Weiter gehts mit dem International Snow Science Workshop 2016 und den dort vorgestellten Studien: Nachdem wir uns in Teil 1 bereits mit einigen Themen beschäftigt haben, die eher mit der Natur der Sache(n) Schnee und Lawinen zu tun haben, geht es nun in Richtung Menschen und deren Umgang mit Lawinen. Lawinenlageberichte und die Behörden, die diese ausstellen, sind für uns als Wintersportler ungemein wichtig, aber ihr Job ist nicht immer einfach. Einerseits natürlich weil der Schnee nicht immer das macht, was man vielleicht erwarten würde, andererseits weil sehr komplexe Sachverhalte möglichst einfach und intuitiv kommuniziert werden müssen. Was gibt es hier aktuell für Fragestellungen und wie wird daran heran gegangen?
Gefahrenstufe: Konsistenz zwischen Warndiensten?
Lawinenwarndienste haben die schwierige Aufgabe, viele verschiedene Informationen in einer einzigen Zahl zusammen zu fassen: der Gefahrenstufe. Natürlich enthalten die Lageberichte nicht nur die Gefahrenstufe, aber sie ist für viele der wichtigste – wenn auch hoffentlich nicht der einzige – wahrgenommene Inhalt. Lawinenwarner aus den USA haben sich folgende Frage gestellt: Kommen Lawinenwarner mit den gleichen Informationen immer zum gleichen Ergebnis, also der gleichen Gefahrenstufe? Die Studie bezieht sich auf die nordamerikanische Gefahrenstufen Skala, die sich geringfügig von der europäischen unterscheidet und vornehmlich in den USA, Kanada und Neuseeland angewandt wird. Die Definition der Gefahrenstufen ist bei der amerikanischen Variante etwas weniger eindeutig. Um die Eingangsfrage zu beantworten, wurden 10 hypothetische Schneeszenarien entwickelt, basierend auf alten Lageberichten verschiedener Regionen.
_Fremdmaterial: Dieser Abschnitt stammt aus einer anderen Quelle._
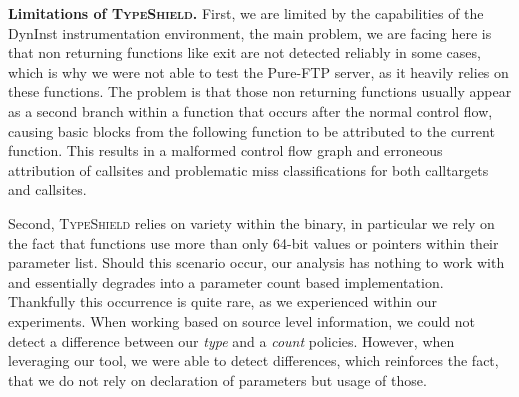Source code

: \textbf{Limitations of \textsc{TypeShield}.}
\label{section:limit}
First, we are limited by the capabilities of the DynInst instrumentation environment, the main problem,
we are facing here is that non returning functions like exit are not detected reliably in some cases, which is
why we were not able to test the Pure-FTP server, as it heavily relies on these functions. The problem is that
those non returning functions usually appear as a second branch within a function that occurs after the normal
control flow, causing basic blocks from the following function to be attributed to the current function. This
results in a malformed control flow graph and erroneous attribution of callsites and problematic miss classifications
for both calltargets and callsites.

Second, \textsc{TypeShield} relies on variety within the binary, in particular we rely on
the fact that functions use more than only 64-bit values or pointers within their parameter list. Should this
scenario occur, our analysis has nothing to work with and essentially degrades into a parameter count based
implementation. Thankfully this occurrence is quite rare, as we experienced within our experiments. When working
based on source level information, we could not detect a difference between our \textit{type} and a \textit{count} policies. 
However, when leveraging our tool, we were able to detect differences, which reinforces the fact, that we do 
not rely on declaration of parameters but usage of those.
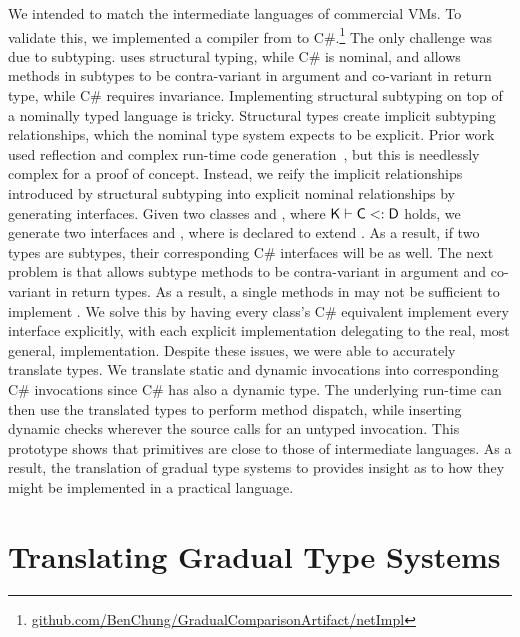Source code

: \documentclass[USenglish]{tex/lipics-v2016}
\begin{document}
We intended \kafka to match the intermediate languages of commercial VMs.
To validate this, we implemented a compiler from \kafka to
C\#.\footnote{\small\url{github.com/BenChung/GradualComparisonArtifact/netImpl}}
The only challenge was due to subtyping. \kafka uses structural typing,
while C\# is nominal, and \kafka allows methods in subtypes to be
contra-variant in argument and co-variant in return type, while C\# requires
invariance.  Implementing structural subtyping on top of a nominally typed
language is tricky. Structural types create implicit subtyping
relationships, which the nominal type system expects to be explicit.  Prior
work used reflection and complex run-time code
generation~\cite{StructuralTypesOnJVM}, but this is needlessly complex for a
proof of concept.  Instead, we reify the implicit relationships introduced
by structural subtyping into explicit nominal relationships by generating
interfaces. Given two classes \C and \D, where $\K\vdash \C \Sub \D$ holds,
we generate two interfaces  and , where  is declared to
extend . As a result, if two types are subtypes, their corresponding
C\# interfaces will be as well.  The next problem is that \kafka allows
subtype methods to be contra-variant in argument and co-variant in return
types.  As a result, a single methods in  may not be sufficient to
implement .  We solve this by having every class's C\# equivalent
implement every interface explicitly, with each explicit implementation
delegating to the real, most general, implementation.  Despite these issues,
we were able to accurately translate \kafka types. We translate static and
dynamic invocations into corresponding C\# invocations since C\# has also a
dynamic type. The underlying run-time can then use the translated \kafka
types to perform method dispatch, while inserting dynamic checks wherever
the \kafka source calls for an untyped invocation. This prototype shows that
\kafka primitives are close to those of intermediate languages. As a result,
the translation of gradual type systems to \kafka provides insight as to how
they might be implemented in a practical language.

\section{Translating Gradual Type Systems}

\vspace{-4mm}
\end{document}
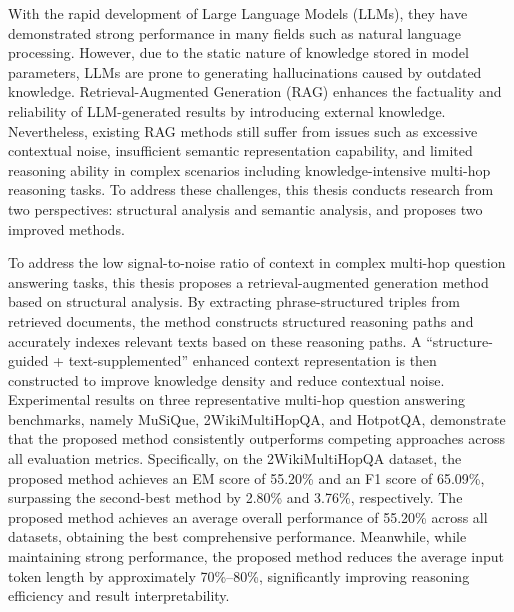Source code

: \begin{eabstract}

  With the rapid development of Large Language Models (LLMs), they have demonstrated strong performance in many fields such as natural language processing.
  However, due to the static nature of knowledge stored in model parameters, LLMs are prone to generating hallucinations caused by outdated knowledge.
  Retrieval-Augmented Generation (RAG) enhances the factuality and reliability of LLM-generated results by introducing external knowledge.
  Nevertheless, existing RAG methods still suffer from issues such as excessive contextual noise, insufficient semantic representation capability, and limited reasoning ability in complex scenarios including knowledge-intensive multi-hop reasoning tasks.
  To address these challenges, this thesis conducts research from two perspectives: structural analysis and semantic analysis, and proposes two improved methods.

  To address the low signal-to-noise ratio of context in complex multi-hop question answering tasks, this thesis proposes a retrieval-augmented generation method based on structural analysis.
  By extracting phrase-structured triples from retrieved documents, the method constructs structured reasoning paths and accurately indexes relevant texts based on these reasoning paths.
  A “structure-guided + text-supplemented” enhanced context representation is then constructed to improve knowledge density and reduce contextual noise.
  Experimental results on three representative multi-hop question answering benchmarks, namely MuSiQue, 2WikiMultiHopQA, and HotpotQA, demonstrate that the proposed method consistently outperforms competing approaches across all evaluation metrics.
  Specifically, on the 2WikiMultiHopQA dataset, the proposed method achieves an EM score of 55.20\% and an F1 score of 65.09\%, surpassing the second-best method by 2.80\% and 3.76\%, respectively.
  The proposed method achieves an average overall performance of 55.20\% across all datasets, obtaining the best comprehensive performance.
  Meanwhile, while maintaining strong performance, the proposed method reduces the average input token length by approximately 70\%--80\%, significantly improving reasoning efficiency and result interpretability.


\end{eabstract}
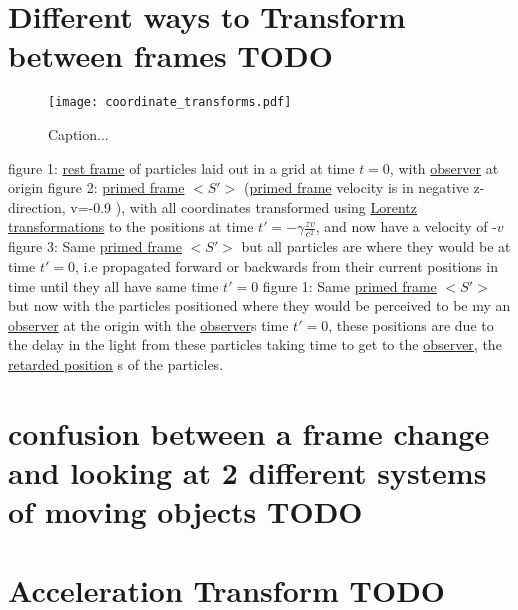 \section{Different ways to Transform between frames TODO}

\begin{figure}[ht]
\centering
       \texttt{[image: coordinate\_transforms.pdf]}
    \caption{Caption...}
    \label{fig: full coordinate transform}
\end{figure}
figure 1:
\hyperlink{def-proper-frame}{rest frame} of particles laid out in a grid at time $t=0$, with \hyperlink{def-observer}{observer} at origin
figure 2:
\hyperlink{def-Primed-Frame}{primed frame} $<S'>$ (\hyperlink{def-Primed-Frame}{primed frame} velocity is in negative z-direction, v=-0.9 ), with all coordinates transformed using \hyperlink{def-lorentz-transform}{Lorentz transformations} to the positions at time $t'=-\gamma \frac{zv}{c^2}$, and now have a velocity of -$v$  
figure 3:
Same \hyperlink{def-Primed-Frame}{primed frame} $<S'>$ but all particles are where they would be at time $t'=0$, i.e propagated forward or backwards from their current positions in time until they all have same time $t'=0$
figure 1:
Same \hyperlink{def-Primed-Frame}{primed frame} $<S'>$ but now with the particles positioned where they would be perceived to be my an \hyperlink{def-observer}{observer} at the origin with the \hyperlink{def-observer}{observer}s time $t'=0$, these positions are due to the delay in the light from these particles taking time to get to the \hyperlink{def-observer}{observer}, the \hyperlink{def-retarded-position}{retarded position} s of the particles.

\section{confusion between a frame change and looking at 2 different systems of moving objects TODO}


\section{Acceleration Transform TODO}

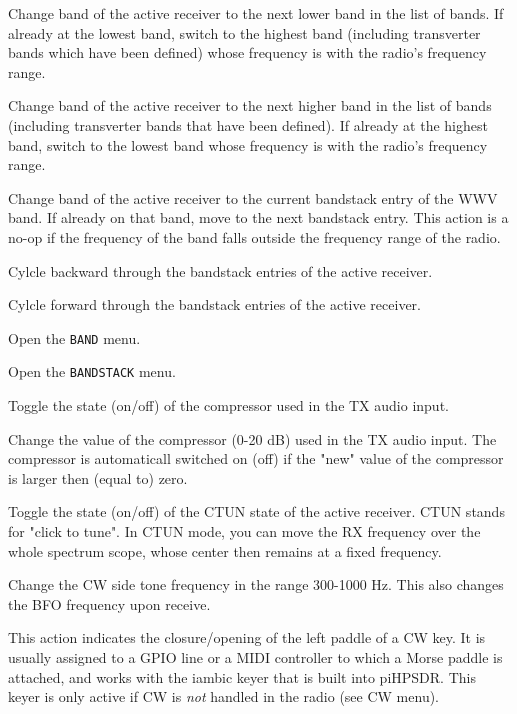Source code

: \documentclass[12pt]{book}
\begin{document}
{Change band of the active receiver to the next lower band in the list of bands. If already at the lowest band, switch to
the highest band (including transverter bands which have been defined) whose frequency is with the radio's frequency range.}

{Change band of the active receiver to the next higher band in the list of bands (including transverter bands that have been
defined). If already at the highest band, switch to
the lowest band whose frequency is with the radio's frequency range.}

{Change band of the active receiver to the current bandstack entry of the WWV band. If already on that band, move to
the next bandstack entry. This action is a no-op if the frequency of the band falls outside the frequency range
of the radio.}

{Cylcle backward through the bandstack entries of the active receiver.}

{Cylcle forward through the bandstack entries of the active receiver.}

{Open the \texttt{BAND} menu.}

{Open the \texttt{BANDSTACK} menu.}

{Toggle the state (on/off) of the compressor used in the TX audio input.}

{Change the value of the compressor (0-20 dB) used in the TX audio input. The compressor is automaticall switched on (off) if
the "new" value of the compressor is larger then  (equal to) zero.}

{Toggle the state (on/off) of the CTUN state of the active receiver. CTUN stands for "click to tune". In CTUN mode, you can move
the RX frequency over the whole spectrum scope, whose center then remains at a fixed frequency.}

{Change the CW side tone frequency in the range 300-1000 Hz. This also changes the BFO frequency upon receive.}

{This action indicates the closure/opening of the left paddle of a CW key. It is usually assigned to a GPIO line or a MIDI
controller to which a Morse paddle is attached, and works with the iambic keyer that is built into piHPSDR. This keyer
is only active if CW is \textit{not} handled in the radio (see CW menu).}
\end{document}
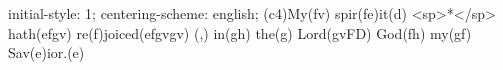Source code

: initial-style: 1;
centering-scheme: english;
(c4)My(fv) spir(fe)it(d) <sp>*</sp> hath(efgv) re(f)joiced(efgvgv) (,) in(gh) the(g) Lord(gvFD) God(fh) my(gf) Sav(e)ior.(e)
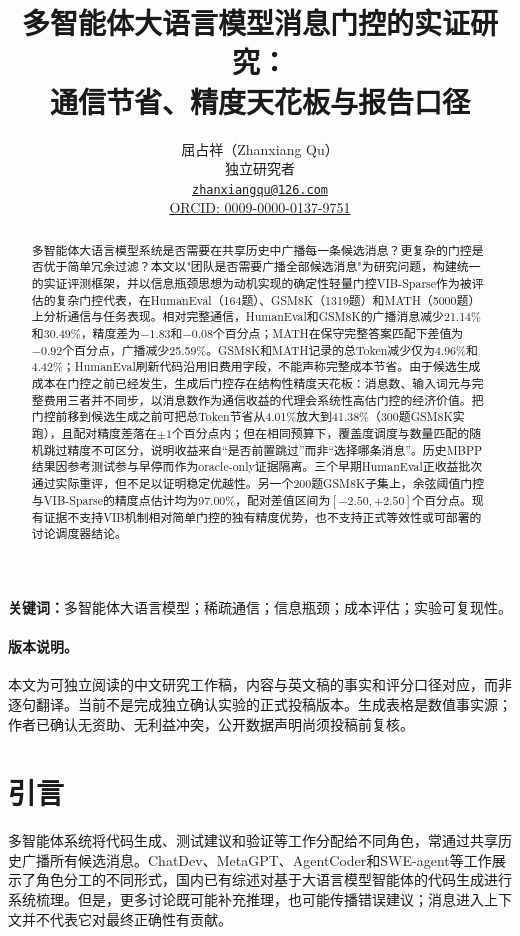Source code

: \documentclass[11pt,a4paper]{article}
\title{多智能体大语言模型消息门控的实证研究：\\通信节省、精度天花板与报告口径}
\author{屈占祥（Zhanxiang Qu）\\独立研究者\\
  \href{mailto:zhanxiangqu@126.com}{\texttt{zhanxiangqu@126.com}}\\
  \href{https://orcid.org/0009-0000-0137-9751}{ORCID: 0009-0000-0137-9751}}
\date{}
\begin{document}
\maketitle
\begin{abstract}
多智能体大语言模型系统是否需要在共享历史中广播每一条候选消息？更复杂的门控是否优于简单冗余过滤？本文以"团队是否需要广播全部候选消息"为研究问题，构建统一的实证评测框架，并以信息瓶颈思想为动机实现的确定性轻量门控VIB-Sparse作为被评估的复杂门控代表，在HumanEval（164题）、GSM8K（1319题）和MATH（5000题）上分析通信与任务表现。相对完整通信，HumanEval和GSM8K的广播消息减少21.14\%和30.49\%，精度差为$-1.83$和$-0.08$个百分点；MATH在保守完整答案匹配下差值为$-0.92$个百分点，广播减少25.59\%。GSM8K和MATH记录的总Token减少仅为4.96\%和4.42\%；HumanEval刷新代码沿用旧费用字段，不能声称完整成本节省。由于候选生成成本在门控之前已经发生，生成后门控存在结构性精度天花板：消息数、输入词元与完整费用三者并不同步，以消息数作为通信收益的代理会系统性高估门控的经济价值。把门控前移到候选生成之前可把总Token节省从4.01\%放大到41.38\%（300题GSM8K实跑），且配对精度差落在$\pm1$个百分点内；但在相同预算下，覆盖度调度与数量匹配的随机跳过精度不可区分，说明收益来自“是否前置跳过”而非“选择哪条消息”。历史MBPP结果因参考测试参与早停而作为oracle-only证据隔离。三个早期HumanEval正收益批次通过实际重评，但不足以证明稳定优越性。另一个200题GSM8K子集上，余弦阈值门控与VIB-Sparse的精度点估计均为97.00\%，配对差值区间为$[-2.50,+2.50]$个百分点。现有证据不支持VIB机制相对简单门控的独有精度优势，也不支持正式等效性或可部署的讨论调度器结论。
\end{abstract}
\noindent\textbf{关键词：}多智能体大语言模型；稀疏通信；信息瓶颈；成本评估；实验可复现性。

\paragraph{版本说明。}
本文为可独立阅读的中文研究工作稿，内容与英文稿的事实和评分口径对应，而非逐句翻译。当前不是完成独立确认实验的正式投稿版本。生成表格是数值事实源；作者已确认无资助、无利益冲突，公开数据声明尚须投稿前复核。

\section{引言}
多智能体系统将代码生成、测试建议和验证等工作分配给不同角色，常通过共享历史广播所有候选消息。ChatDev、MetaGPT、AgentCoder和SWE-agent等工作展示了角色分工的不同形式\citep{qian2023chatdev,hong2023metagpt,du2023agentcoder,yang2024sweagent}，国内已有综述对基于大语言模型智能体的代码生成进行系统梳理\citep{dong2026codereview}。但是，更多讨论既可能补充推理，也可能传播错误建议；消息进入上下文并不代表它对最终正确性有贡献。
\end{document}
Für jedes Szenario gab es eine kurze Zusammenfassung zum Wetter der letzten Tage, der Schneedecke, der Lawinenereignisse der letzten Zeit, usw.
68 derzeit im öffentlichen Dienst aktive Lawinenwarner aus den USA, Kanada und Neuseeland wurden gebeten, für die 10 Szenarien eine Gefahrenstufe auszugeben. Die Auswertung zeigt, dass durchaus unterschiedliche Gefahrenstufen gewählt werden, auch wenn die Ergebnisse „im Groben" überein stimmen. In keinem der 10 Szenarien wurde von allen Teilnehmern die gleiche Stufe gewählt und in 9 der 10 Szenarien wurden mindestens 3 verschiedene Stufen angegeben. Meist wurde von der Mehrzahl der Teilnehmer die Stufe gewählt, die auch tatsächlich ausgegeben wurde. Abweichende Angaben lagen in der Regel nur um eine Stufe höher oder niedriger. Die höchste Übereinstimmung herrscht bei Szenarien der Stufen gering und mäßig. Bei höheren Gefahrenstufen ist die Übereinstimmung schlechter, insbesondere bei für die Vorhersage schwierigen Szenarien, in denen eine bis dahin trockene Altschneedecke durchfeuchtet wird oder ein Altschneeproblem besteht.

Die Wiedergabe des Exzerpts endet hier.